▶ _What you are asked to do_: Select, from the data, each line where "that" occurs.
### Exercise input
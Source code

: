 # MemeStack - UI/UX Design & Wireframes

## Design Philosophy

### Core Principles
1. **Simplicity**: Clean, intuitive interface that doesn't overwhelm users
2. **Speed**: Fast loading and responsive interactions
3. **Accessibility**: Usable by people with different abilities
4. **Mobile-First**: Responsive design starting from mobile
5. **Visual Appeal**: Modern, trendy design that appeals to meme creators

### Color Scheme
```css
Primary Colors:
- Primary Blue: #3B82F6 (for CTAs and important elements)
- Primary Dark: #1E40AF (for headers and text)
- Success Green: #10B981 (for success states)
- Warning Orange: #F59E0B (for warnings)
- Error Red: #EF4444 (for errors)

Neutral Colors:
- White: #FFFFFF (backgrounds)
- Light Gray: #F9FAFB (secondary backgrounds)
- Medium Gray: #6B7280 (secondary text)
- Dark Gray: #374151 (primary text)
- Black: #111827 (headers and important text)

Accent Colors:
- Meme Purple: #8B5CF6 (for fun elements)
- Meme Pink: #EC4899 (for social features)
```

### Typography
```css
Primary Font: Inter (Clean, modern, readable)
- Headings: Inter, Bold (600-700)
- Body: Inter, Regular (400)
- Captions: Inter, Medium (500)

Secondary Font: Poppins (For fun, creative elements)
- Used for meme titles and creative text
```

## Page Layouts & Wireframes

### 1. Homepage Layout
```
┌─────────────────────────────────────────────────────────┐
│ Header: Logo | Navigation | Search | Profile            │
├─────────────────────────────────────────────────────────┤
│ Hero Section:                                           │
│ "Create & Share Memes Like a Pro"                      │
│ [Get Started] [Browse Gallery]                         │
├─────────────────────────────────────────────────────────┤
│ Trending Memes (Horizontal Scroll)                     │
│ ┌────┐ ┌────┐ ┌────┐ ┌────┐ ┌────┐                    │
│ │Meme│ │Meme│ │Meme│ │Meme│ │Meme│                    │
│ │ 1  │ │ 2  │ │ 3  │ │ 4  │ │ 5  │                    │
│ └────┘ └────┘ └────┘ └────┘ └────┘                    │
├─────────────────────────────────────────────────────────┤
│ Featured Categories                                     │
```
######
▶ _Response area_:
1. **Simplicity**: Clean, intuitive interface that doesn't overwhelm users
5. **Visual Appeal**: Modern, trendy design that appeals to meme creators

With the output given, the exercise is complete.